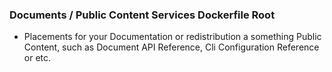 ### Documents / Public Content Services Dockerfile Root

- Placements for your Documentation or redistribution a something Public Content,
  such as Document API Reference, Cli Configuration Reference or etc.
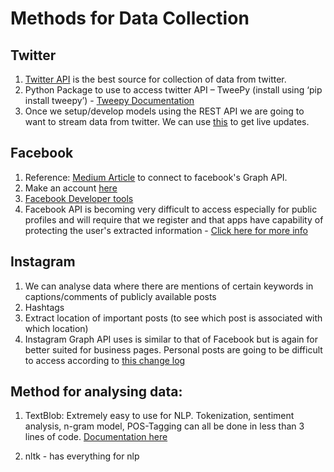 # Methods for Data Collection 
## Twitter 
1. [Twitter API](https://developer.twitter.com) is the best source for collection of data from twitter. 
2. Python Package to use to access twitter API – TweePy (install using ‘pip install tweepy’) - [Tweepy Documentation](http://docs.tweepy.org/en/v3.5.0/)
3. Once we setup/develop models using the REST API we are going to want to stream data from twitter. We can use [this](https://developer.twitter.com/en/docs/tutorials/consuming-streaming-data.html) to get live updates. 

## Facebook
1. Reference: [Medium Article](https://towardsdatascience.com/how-to-use-facebook-graph-api-and-extract-data-using-python-1839e19d6999) to connect to facebook's Graph API. 
2. Make an account [here](https://developers.facebook.com/)
3. [Facebook Developer tools](https://developers.facebook.com/tools/explorer/)
4. Facebook API is becoming very difficult to access especially for public profiles and will require that we register and that apps have capability of protecting the user's extracted information - [Click here for more info](https://developers.facebook.com/docs/public_feed/)


## Instagram 
1.	We can analyse data where there are mentions of certain keywords in captions/comments of publicly available posts 
2.	Hashtags 
3.	Extract location of important posts (to see which post is associated with which location)
4. Instagram Graph API uses is similar to that of Facebook but is again for better suited for business pages. Personal posts are going to be difficult to access according to [this change log](https://www.instagram.com/developer/changelog/) 

## Method for analysing data:
1. TextBlob: Extremely easy to use for NLP. Tokenization, sentiment analysis, n-gram model, POS-Tagging can all be done in less than 3 lines of code. [Documentation here](https://textblob.readthedocs.io/en/dev/)

2. nltk - has everything for nlp  
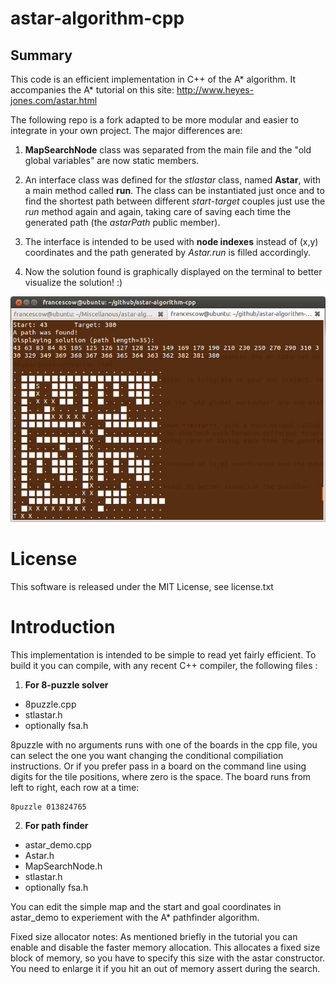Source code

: astar-algorithm-cpp
===================

Summary
-------

This code is an efficient implementation in C++ of the A* algorithm. It accompanies the A* tutorial on this site: http://www.heyes-jones.com/astar.html

The following repo is a fork adapted to be more modular and easier to integrate in your own project. The major differences are:

1. **MapSearchNode** class was separated from the main file and the "old global variables" are now static members.

2. An interface class was defined for the *stlastar* class, named **Astar**, with a main method called **run**. The class can be instantiated just once and to find the shortest path between different *start*-*target* couples just use the *run* method again and again, taking care of saving each time the generated path (the *astarPath* public member).

3. The interface is intended to be used with **node indexes** instead of (x,y) coordinates and the path generated by *Astar.run* is filled accordingly.

4. Now the solution found is graphically displayed on the terminal to better visualize the solution! :)

![printedSolution](img/astar_printSolution.png)

License
=======

This software is released under the MIT License, see license.txt


Introduction
============

This implementation is intended to be simple to read yet fairly
efficient. To build it you can compile, with any recent C++ compiler,
the following files :

1. **For 8-puzzle solver**

* 8puzzle.cpp
* stlastar.h
* optionally fsa.h

8puzzle with no arguments runs with one of the boards in the cpp file, you can
select the one you want changing the conditional compiliation instructions. Or if you
prefer pass in a board on the command line using digits for the tile positions, where
zero is the space. The board runs from left to right, each row at a time:
	
    8puzzle 013824765

2. **For path finder**

* astar_demo.cpp
* Astar.h
* MapSearchNode.h
* stlastar.h
* optionally fsa.h

You can edit the simple map and the start and goal coordinates in astar_demo to experiement with the A* pathfinder algorithm.

Fixed size allocator notes: As mentioned briefly in the tutorial you can enable and disable the
faster memory allocation. This allocates a fixed size block of memory, so you have to specify this size
with the astar constructor. You need to enlarge it if you hit an out of memory assert during the
search.
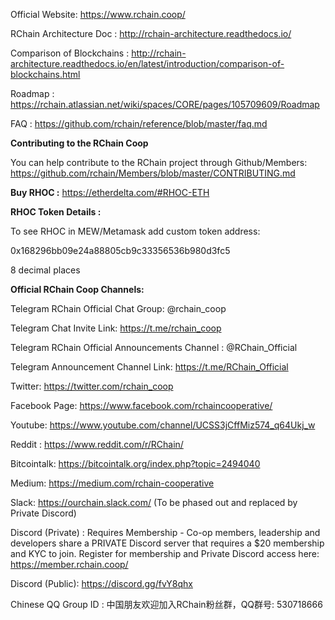 Official Website: https://www.rchain.coop/

RChain Architecture Doc : http://rchain-architecture.readthedocs.io/

Comparison of Blockchains : http://rchain-architecture.readthedocs.io/en/latest/introduction/comparison-of-blockchains.html

Roadmap : https://rchain.atlassian.net/wiki/spaces/CORE/pages/105709609/Roadmap

FAQ : https://github.com/rchain/reference/blob/master/faq.md

**Contributing to the RChain Coop**

You can help contribute to the RChain project through Github/Members: 
https://github.com/rchain/Members/blob/master/CONTRIBUTING.md

**Buy RHOC :**
https://etherdelta.com/#RHOC-ETH

**RHOC Token Details :**

To see RHOC in MEW/Metamask add custom token address: 

0x168296bb09e24a88805cb9c33356536b980d3fc5

8 decimal places

**Official RChain Coop Channels:**

Telegram RChain Official Chat Group: @rchain_coop

Telegram Chat Invite Link: https://t.me/rchain_coop

Telegram RChain Official Announcements Channel : @RChain_Official

Telegram Announcement Channel Link: https://t.me/RChain_Official

Twitter: https://twitter.com/rchain_coop

Facebook Page: https://www.facebook.com/rchaincooperative/

Youtube: https://www.youtube.com/channel/UCSS3jCffMiz574_q64Ukj_w

Reddit : https://www.reddit.com/r/RChain/

Bitcointalk: https://bitcointalk.org/index.php?topic=2494040

Medium: https://medium.com/rchain-cooperative

Slack: https://ourchain.slack.com/ (To be phased out and replaced by Private Discord)

Discord (Private) : Requires Membership - Co-op members, leadership and developers share a PRIVATE Discord server that requires a $20 membership and KYC to join. Register for membership and Private Discord access here: https://member.rchain.coop/

Discord (Public): https://discord.gg/fvY8qhx

Chinese QQ Group ID : 中国朋友欢迎加入RChain粉丝群，QQ群号: 530718666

########################################

■ **EXERCISE**
What lines in the material include the string "MapSearchNode"? Pull each one out.

■ **WORKED SOLUTION**
1. **MapSearchNode** class was separated from the main file and the "old global variables" are now static members.
* MapSearchNode.h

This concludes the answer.